- Your objective
Every entry is to be transcribed as it stands. Images stay out.

═════ Supplied material ═════

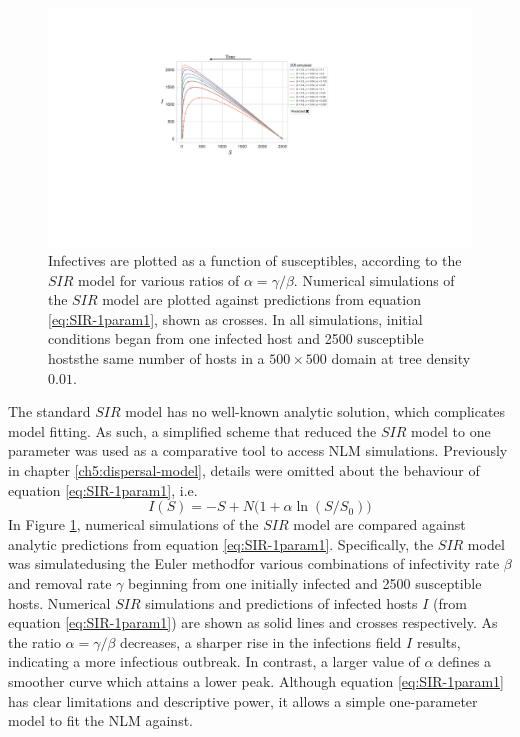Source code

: \label{A:sir-fitting}
\begin{figure}
    \centering
    \includegraphics[scale=0.54]{chapter5/figures/fig2-sir-fitting-A.pdf}
    \caption{Infectives are plotted as a function of susceptibles, according to the $SIR$ model for various ratios of $\alpha=\gamma / \beta$.
            Numerical simulations of the $SIR$ model are plotted against predictions from equation \ref{eq:SIR-1param1}, shown as crosses.
            In all simulations, initial conditions began from one infected host and 2500 susceptible hosts\textemdash the same number of hosts in a $500\times500$ domain at tree density $0.01$.
            }
    \label{fig:sir-fitting-a}
\end{figure}

The standard $SIR$ model has no well-known analytic solution, which complicates model fitting.
As such, a simplified scheme that reduced the $SIR$ model to one parameter was used as a comparative tool to access NLM simulations.
Previously in chapter \ref{ch5:dispersal-model}, details were omitted about the behaviour of equation \ref{eq:SIR-1param1}, i.e.
\[
I(S) = -S +  N \Big( 1 + \alpha \ln(S / S_0) \Big)
\]
In Figure \ref{fig:sir-fitting-a}, numerical simulations of the $SIR$ model are compared against analytic predictions from equation \ref{eq:SIR-1param1}.
Specifically, the $SIR$ model was simulated\textemdash using the Euler method\textemdash for various combinations of infectivity rate $\beta$ and removal rate $\gamma$ beginning from
one initially infected and 2500 susceptible hosts.
Numerical $SIR$ simulations and predictions of infected hosts $I$ (from equation \ref{eq:SIR-1param1}) are shown as solid lines and crosses respectively.
As the ratio $\alpha=\gamma/\beta$ decreases, a sharper rise in the infections field $I$ results, indicating a more infectious outbreak.
In contrast, a larger value of $\alpha$ defines a smoother curve which attains a lower peak.
Although equation \ref{eq:SIR-1param1} has clear limitations and descriptive power, it allows a simple one-parameter model to fit the NLM against.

═════

- Your response
Source code

: \label{A:sir-fitting}
\begin{figure}
    \centering
    \includegraphics[scale=0.54]{chapter5/figures/fig2-sir-fitting-A.pdf}
    \caption{Infectives are plotted as a function of susceptibles, according to the $SIR$ model for various ratios of $\alpha=\gamma / \beta$.
            Numerical simulations of the $SIR$ model are plotted against predictions from equation \ref{eq:SIR-1param1}, shown as crosses.
            In all simulations, initial conditions began from one infected host and 2500 susceptible hosts\textemdash the same number of hosts in a $500\times500$ domain at tree density $0.01$.
            }
    \label{fig:sir-fitting-a}
\end{figure}

The standard $SIR$ model has no well-known analytic solution, which complicates model fitting.
As such, a simplified scheme that reduced the $SIR$ model to one parameter was used as a comparative tool to access NLM simulations.
Previously in chapter \ref{ch5:dispersal-model}, details were omitted about the behaviour of equation \ref{eq:SIR-1param1}, i.e.
\[
I(S) = -S +  N \Big( 1 + \alpha \ln(S / S_0) \Big)
\]
In Figure \ref{fig:sir-fitting-a}, numerical simulations of the $SIR$ model are compared against analytic predictions from equation \ref{eq:SIR-1param1}.
Specifically, the $SIR$ model was simulated\textemdash using the Euler method\textemdash for various combinations of infectivity rate $\beta$ and removal rate $\gamma$ beginning from
one initially infected and 2500 susceptible hosts.
Numerical $SIR$ simulations and predictions of infected hosts $I$ (from equation \ref{eq:SIR-1param1}) are shown as solid lines and crosses respectively.
As the ratio $\alpha=\gamma/\beta$ decreases, a sharper rise in the infections field $I$ results, indicating a more infectious outbreak.
In contrast, a larger value of $\alpha$ defines a smoother curve which attains a lower peak.
Although equation \ref{eq:SIR-1param1} has clear limitations and descriptive power, it allows a simple one-parameter model to fit the NLM against.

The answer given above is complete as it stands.